WORK ITEM: The reply should hold every line of the data below, unchanged, and none of the pictures.
---- THE RECORDS
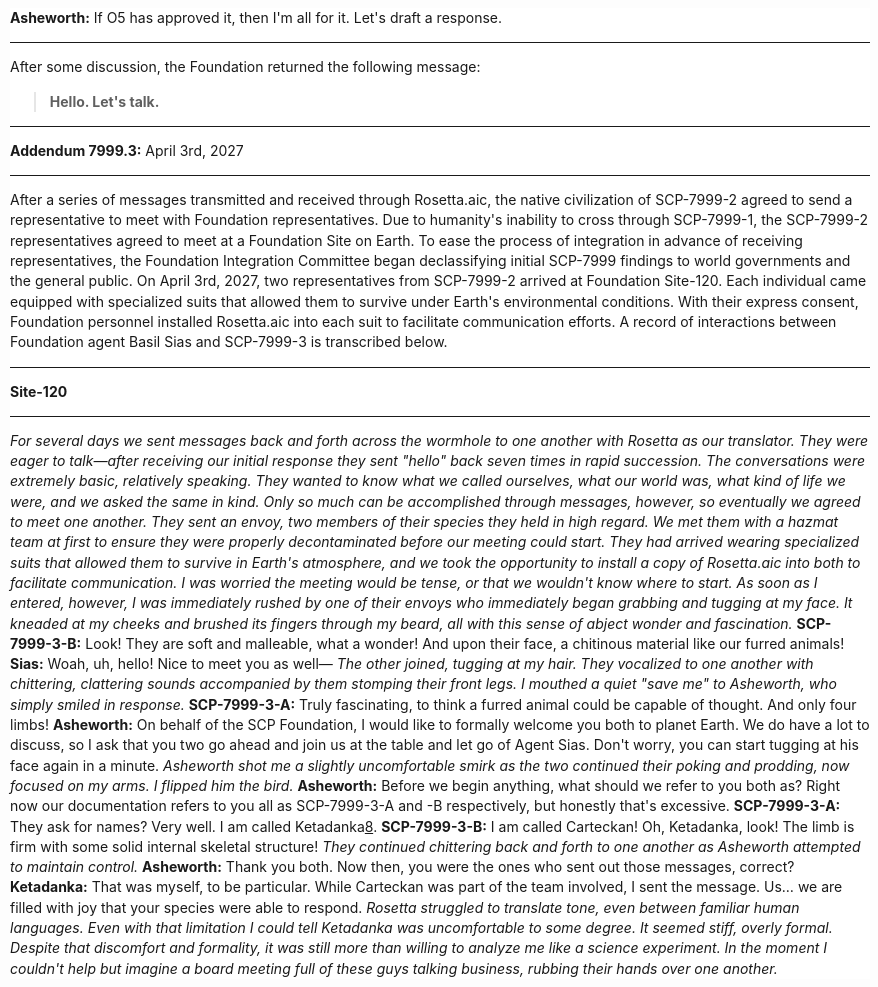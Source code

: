 **Asheworth:** If O5 has approved it, then I'm all for it. Let's draft a response.
* * *
After some discussion, the Foundation returned the following message:
> **Hello. Let's talk.**
* * *
**Addendum 7999.3:** April 3rd, 2027
* * *
After a series of messages transmitted and received through Rosetta.aic, the native civilization of SCP-7999-2 agreed to send a representative to meet with Foundation representatives. Due to humanity's inability to cross through SCP-7999-1, the SCP-7999-2 representatives agreed to meet at a Foundation Site on Earth. To ease the process of integration in advance of receiving representatives, the Foundation Integration Committee began declassifying initial SCP-7999 findings to world governments and the general public.
On April 3rd, 2027, two representatives from SCP-7999-2 arrived at Foundation Site-120. Each individual came equipped with specialized suits that allowed them to survive under Earth's environmental conditions. With their express consent, Foundation personnel installed Rosetta.aic into each suit to facilitate communication efforts. A record of interactions between Foundation agent Basil Sias and SCP-7999-3 is transcribed below.
* * *
**Site-120**
* * *
_For several days we sent messages back and forth across the wormhole to one another with Rosetta as our translator. They were eager to talk—after receiving our initial response they sent "hello" back seven times in rapid succession. The conversations were extremely basic, relatively speaking. They wanted to know what we called ourselves, what our world was, what kind of life we were, and we asked the same in kind. Only so much can be accomplished through messages, however, so eventually we agreed to meet one another._
_They sent an envoy, two members of their species they held in high regard. We met them with a hazmat team at first to ensure they were properly decontaminated before our meeting could start. They had arrived wearing specialized suits that allowed them to survive in Earth's atmosphere, and we took the opportunity to install a copy of Rosetta.aic into both to facilitate communication._
_I was worried the meeting would be tense, or that we wouldn't know where to start. As soon as I entered, however, I was immediately rushed by one of their envoys who immediately began grabbing and tugging at my face. It kneaded at my cheeks and brushed its fingers through my beard, all with this sense of abject wonder and fascination._
**SCP-7999-3-B:** Look! They are soft and malleable, what a wonder! And upon their face, a chitinous material like our furred animals!
**Sias:** Woah, uh, hello! Nice to meet you as well—
_The other joined, tugging at my hair. They vocalized to one another with chittering, clattering sounds accompanied by them stomping their front legs. I mouthed a quiet "save me" to Asheworth, who simply smiled in response._
**SCP-7999-3-A:** Truly fascinating, to think a furred animal could be capable of thought. And only four limbs!
**Asheworth:** On behalf of the SCP Foundation, I would like to formally welcome you both to planet Earth. We do have a lot to discuss, so I ask that you two go ahead and join us at the table and let go of Agent Sias. Don't worry, you can start tugging at his face again in a minute.
_Asheworth shot me a slightly uncomfortable smirk as the two continued their poking and prodding, now focused on my arms. I flipped him the bird._
**Asheworth:** Before we begin anything, what should we refer to you both as? Right now our documentation refers to you all as SCP-7999-3-A and -B respectively, but honestly that's excessive.
**SCP-7999-3-A:** They ask for names? Very well. I am called Ketadanka[8](javascript:;).
**SCP-7999-3-B:** I am called Carteckan! Oh, Ketadanka, look! The limb is firm with some solid internal skeletal structure!
_They continued chittering back and forth to one another as Asheworth attempted to maintain control._
**Asheworth:** Thank you both. Now then, you were the ones who sent out those messages, correct?
**Ketadanka:** That was myself, to be particular. While Carteckan was part of the team involved, I sent the message. Us… we are filled with joy that your species were able to respond.
_Rosetta struggled to translate tone, even between familiar human languages. Even with that limitation I could tell Ketadanka was uncomfortable to some degree. It seemed stiff, overly formal. Despite that discomfort and formality, it was still more than willing to analyze me like a science experiment. In the moment I couldn't help but imagine a board meeting full of these guys talking business, rubbing their hands over one another._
--------
RESPONSE TO THIS EXERCISE:
Source code

: **Asheworth:** If O5 has approved it, then I'm all for it. Let's draft a response.
* * *
After some discussion, the Foundation returned the following message:
> **Hello. Let's talk.**
* * *
**Addendum 7999.3:** April 3rd, 2027
* * *
After a series of messages transmitted and received through Rosetta.aic, the native civilization of SCP-7999-2 agreed to send a representative to meet with Foundation representatives. Due to humanity's inability to cross through SCP-7999-1, the SCP-7999-2 representatives agreed to meet at a Foundation Site on Earth. To ease the process of integration in advance of receiving representatives, the Foundation Integration Committee began declassifying initial SCP-7999 findings to world governments and the general public.
On April 3rd, 2027, two representatives from SCP-7999-2 arrived at Foundation Site-120. Each individual came equipped with specialized suits that allowed them to survive under Earth's environmental conditions. With their express consent, Foundation personnel installed Rosetta.aic into each suit to facilitate communication efforts. A record of interactions between Foundation agent Basil Sias and SCP-7999-3 is transcribed below.
* * *
**Site-120**
* * *
_For several days we sent messages back and forth across the wormhole to one another with Rosetta as our translator. They were eager to talk—after receiving our initial response they sent "hello" back seven times in rapid succession. The conversations were extremely basic, relatively speaking. They wanted to know what we called ourselves, what our world was, what kind of life we were, and we asked the same in kind. Only so much can be accomplished through messages, however, so eventually we agreed to meet one another._
_They sent an envoy, two members of their species they held in high regard. We met them with a hazmat team at first to ensure they were properly decontaminated before our meeting could start. They had arrived wearing specialized suits that allowed them to survive in Earth's atmosphere, and we took the opportunity to install a copy of Rosetta.aic into both to facilitate communication._
_I was worried the meeting would be tense, or that we wouldn't know where to start. As soon as I entered, however, I was immediately rushed by one of their envoys who immediately began grabbing and tugging at my face. It kneaded at my cheeks and brushed its fingers through my beard, all with this sense of abject wonder and fascination._
**SCP-7999-3-B:** Look! They are soft and malleable, what a wonder! And upon their face, a chitinous material like our furred animals!
**Sias:** Woah, uh, hello! Nice to meet you as well—
_The other joined, tugging at my hair. They vocalized to one another with chittering, clattering sounds accompanied by them stomping their front legs. I mouthed a quiet "save me" to Asheworth, who simply smiled in response._
**SCP-7999-3-A:** Truly fascinating, to think a furred animal could be capable of thought. And only four limbs!
**Asheworth:** On behalf of the SCP Foundation, I would like to formally welcome you both to planet Earth. We do have a lot to discuss, so I ask that you two go ahead and join us at the table and let go of Agent Sias. Don't worry, you can start tugging at his face again in a minute.
_Asheworth shot me a slightly uncomfortable smirk as the two continued their poking and prodding, now focused on my arms. I flipped him the bird._
**Asheworth:** Before we begin anything, what should we refer to you both as? Right now our documentation refers to you all as SCP-7999-3-A and -B respectively, but honestly that's excessive.
**SCP-7999-3-A:** They ask for names? Very well. I am called Ketadanka[8](javascript:;).
**SCP-7999-3-B:** I am called Carteckan! Oh, Ketadanka, look! The limb is firm with some solid internal skeletal structure!
_They continued chittering back and forth to one another as Asheworth attempted to maintain control._
**Asheworth:** Thank you both. Now then, you were the ones who sent out those messages, correct?
**Ketadanka:** That was myself, to be particular. While Carteckan was part of the team involved, I sent the message. Us… we are filled with joy that your species were able to respond.
_Rosetta struggled to translate tone, even between familiar human languages. Even with that limitation I could tell Ketadanka was uncomfortable to some degree. It seemed stiff, overly formal. Despite that discomfort and formality, it was still more than willing to analyze me like a science experiment. In the moment I couldn't help but imagine a board meeting full of these guys talking business, rubbing their hands over one another._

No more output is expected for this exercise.